Fa strano anche perché alle spalle dei “grattacieli” di via Capitano Chamonin c’è il comparto delle novecentesche caseStura”. La cui qualità architettonica, a maggior ragione dopo i lavori alle facciate compresi nel Programma qualità dell’abitare, rendono impietoso il paragone con due edifici di quasi ottant’anni più giovani.

E pensare che il piano originale era proprio quello di abbattere le “Stura” per proseguire, lungo via Giorgio Elter, in “sintonia” con le forme dei grattacieli. E per ben nove “torri”. Del resto, erano gli anni ’80, baby. Anche se le cose non erano partite benissimo:

Titolo de La Stampa dei martedì 4 novembre 1980 - Grattacieli
Titolo de La Stampa di martedì 4 novembre 1980

Il sogno infranto di un “recupero urbanistico”

Un po’ di storia – non è facile trovare fonti, va detto subito – si recupera in un documento dell’Arer che, per la verità, parte da parecchio lontano. Ovvero, dalla fondazione di Augusta Prætoria.

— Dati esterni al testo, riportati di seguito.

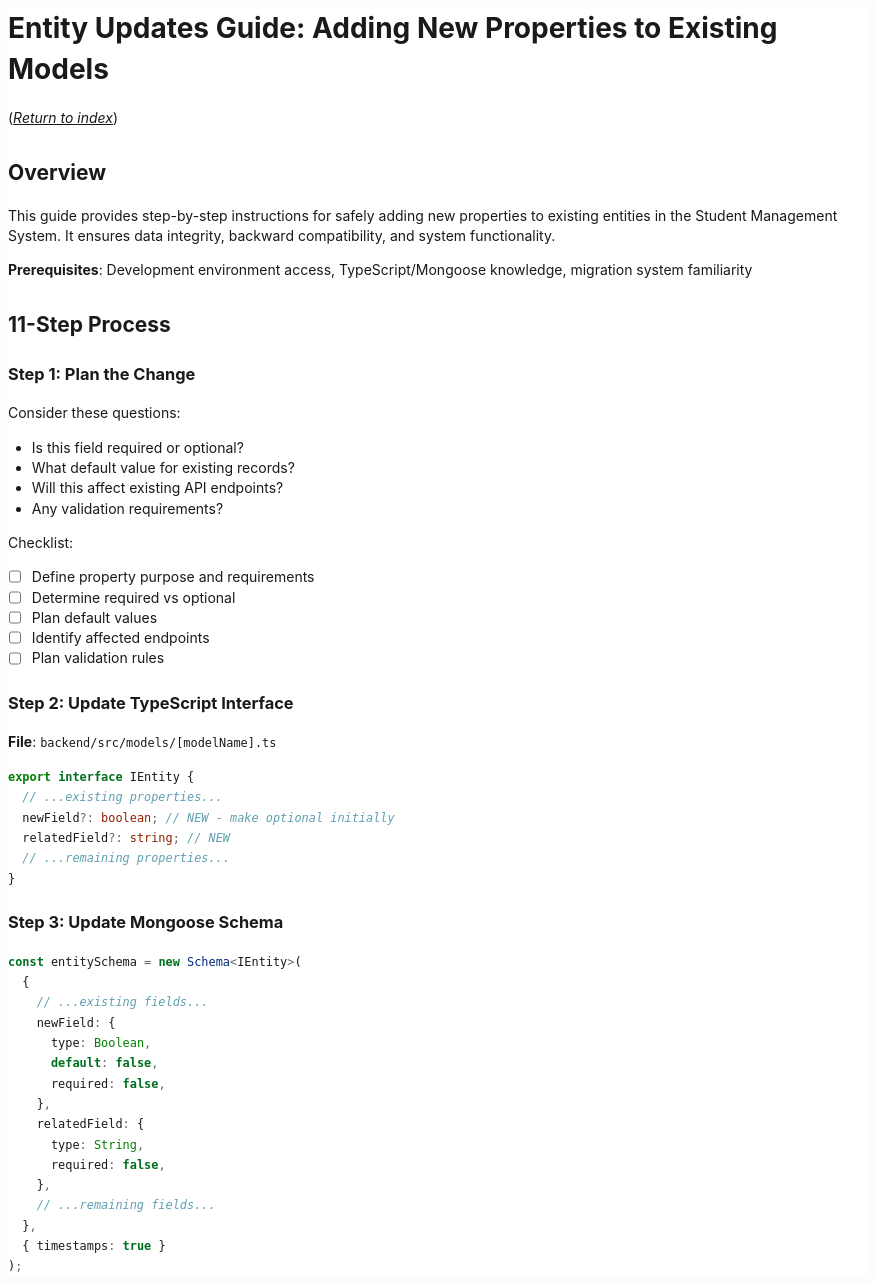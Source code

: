 # Entity Updates Guide: Adding New Properties to Existing Models

([_Return to index_](index.md))

## Overview

This guide provides step-by-step instructions for safely adding new properties to existing entities in the Student Management System. It ensures data integrity, backward compatibility, and system functionality.

**Prerequisites**: Development environment access, TypeScript/Mongoose knowledge, migration system familiarity

## 11-Step Process

### Step 1: Plan the Change

Consider these questions:

- Is this field required or optional?
- What default value for existing records?
- Will this affect existing API endpoints?
- Any validation requirements?

Checklist:

- [ ] Define property purpose and requirements
- [ ] Determine required vs optional
- [ ] Plan default values
- [ ] Identify affected endpoints
- [ ] Plan validation rules

### Step 2: Update TypeScript Interface

**File**: `backend/src/models/[modelName].ts`

```typescript
export interface IEntity {
  // ...existing properties...
  newField?: boolean; // NEW - make optional initially
  relatedField?: string; // NEW
  // ...remaining properties...
}
```

### Step 3: Update Mongoose Schema

```typescript
const entitySchema = new Schema<IEntity>(
  {
    // ...existing fields...
    newField: {
      type: Boolean,
      default: false,
      required: false,
    },
    relatedField: {
      type: String,
      required: false,
    },
    // ...remaining fields...
  },
  { timestamps: true }
);
```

Ma si arriva abbastanza rapidamente al punto che ci interessa.

Si legge: “Nel 1980 viene discusso in Consiglio comunale un progetto di ristrutturazione radicale del quartiere che prevede, in accordo con la proprietà, la demolizione della parte considerata più degradata e l’edificazione di 9 edifici di 14 piani per un insediamento di 5.000 abitanti, contro i 2.000 allora presenti. Fortunatamente il progetto non fu mai approvato, anche a seguito delle aspre critiche degli stessi abitanti del quartiere, e diede luogo a un acceso dibattito fra cosiddetti ‘innovatori’ e ‘conservatori’”.

Ciò che segue lo conosciamo: “Nelle pieghe di tale dibattito il Consiglio comunale individua, comunque, una prima area di intervento di nuova costruzione, nell’angolo nord est del quartiere, dove, tra il 1982 e il 1984, viene realizzato l’edificio in seguito denominato ‘grattacielo’ (non tanto per la reale altezza, circa 35 metri, quanto per l’evidente mancanza di proporzione con gli edifici del contesto), cui si aggiungerà, in seguito, un secondo edificio di tipologia similare, costruito dallo Iacp (ovvero l’Istituto autonomo case popolari, ovvero l’ex Arer, ndr.). Entrambi quasi a contatto degli edifici di cui era prevista la demolizione”.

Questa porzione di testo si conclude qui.